The studies will compare the safety and efficacy of sedation with inhaled isoflurane delivered via Sedaconda ACD or intravenous propofol in adult mechanically ventilated ICU patients.
“Our clinical trials INSPiRE-ICU 1 and 2 are strategically significant as they will form the basis of our NDA submission in the United States, which represents our largest commercial opportunity. We are excited about reaching this important milestone and are looking forward to bringing our products to intensive care patients in the US” said Johannes Doll, CEO of Sedana Medical.

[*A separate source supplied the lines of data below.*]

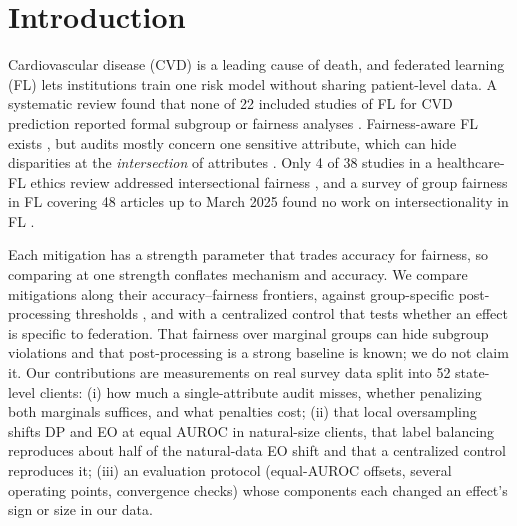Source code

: \documentclass[conference]{IEEEtran}
\begin{document}
\section{Introduction}
Cardiovascular disease (CVD) is a leading cause of death, and federated learning (FL) \cite{mcmahan2017} lets institutions train one risk model without sharing patient-level data. A systematic review found that none of 22 included studies of FL for CVD prediction reported formal subgroup or fairness analyses \cite{li2026}. Fairness-aware FL exists \cite{li2020qffl,ezzeldin2023,li2025fairfml,wu2025fedida}, but audits mostly concern one sensitive attribute, which can hide disparities at the \emph{intersection} of attributes \cite{crenshaw1989,buolamwini2018,foulds2020,kearns2018}. Only 4 of 38 studies in a healthcare-FL ethics review addressed intersectional fairness \cite{mir2026}, and a survey of group fairness in FL covering 48 articles up to March 2025 found no work on intersectionality in FL \cite{salazar2024}.

Each mitigation has a strength parameter that trades accuracy for fairness, so comparing at one strength conflates mechanism and accuracy. We compare mitigations along their accuracy--fairness frontiers, against group-specific post-processing thresholds \cite{hardt2016}, and with a centralized control that tests whether an effect is specific to federation. That fairness over marginal groups can hide subgroup violations \cite{kearns2018,foulds2020} and that post-processing is a strong baseline \cite{hardt2016} is known; we do not claim it. Our contributions are measurements on real survey data split into 52 state-level clients: (i) how much a single-attribute audit misses, whether penalizing both marginals suffices, and what penalties cost; (ii) that local oversampling shifts DP and EO at equal AUROC in natural-size clients, that label balancing reproduces about half of the natural-data EO shift and that a centralized control reproduces it; (iii) an evaluation protocol (equal-AUROC offsets, several operating points, convergence checks) whose components each changed an effect's sign or size in our data.
\end{document}
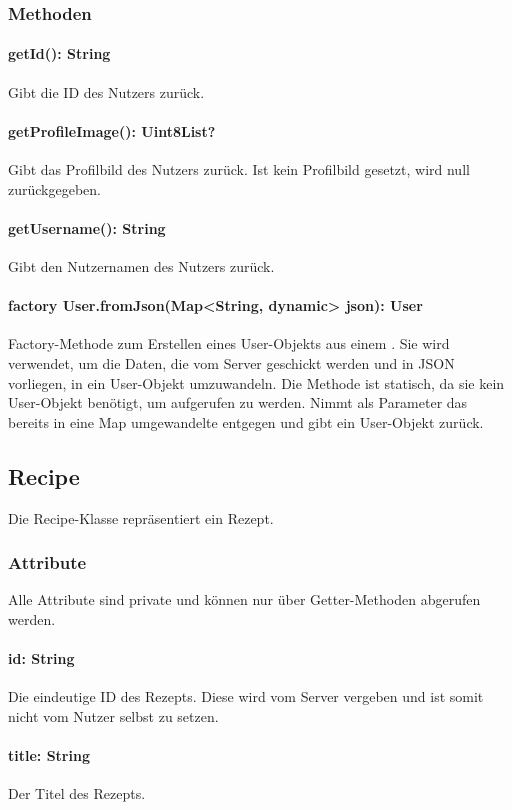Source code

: \documentclass[parskip=full]{scrartcl}
\begin{document}
\subsubsection{Methoden}
\paragraph{getId(): String}
Gibt die ID des Nutzers zurück.
\paragraph{getProfileImage(): Uint8List?}
Gibt das Profilbild des Nutzers zurück. Ist kein Profilbild gesetzt, wird null zurückgegeben.
\paragraph{getUsername(): String}
Gibt den Nutzernamen des Nutzers zurück.
\paragraph{factory User.fromJson(Map<String, dynamic> json): User} Factory-Methode zum Erstellen eines User-Objekts aus einem . Sie wird verwendet, um die Daten, die vom Server geschickt werden und in \Gls{JSON} vorliegen, in ein User-Objekt umzuwandeln. Die Methode ist statisch, da sie kein User-Objekt benötigt, um aufgerufen zu werden. Nimmt als Parameter das bereits in eine Map umgewandelte  entgegen und gibt ein User-Objekt zurück.

\subsection{Recipe}
Die Recipe-Klasse repräsentiert ein Rezept.
\subsubsection{Attribute}
Alle Attribute sind private und können nur über Getter-Methoden abgerufen werden.
\paragraph{id: String}
Die eindeutige ID des Rezepts. Diese wird vom Server vergeben und ist somit nicht vom Nutzer selbst zu setzen.
\paragraph{title: String}
Der Titel des Rezepts.
\end{document}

Sedana Medical is aiming for a combination registration of the medical device Sedaconda ACD and the pharmaceutical Sedaconda (isoflurane) for sedation of mechanically ventilated intensive care patients in the United States. Assuming rapid enrolment of patients and successful trials, Sedana Medical continues to expect the NDA submission in 2024 and a launch in early 2025.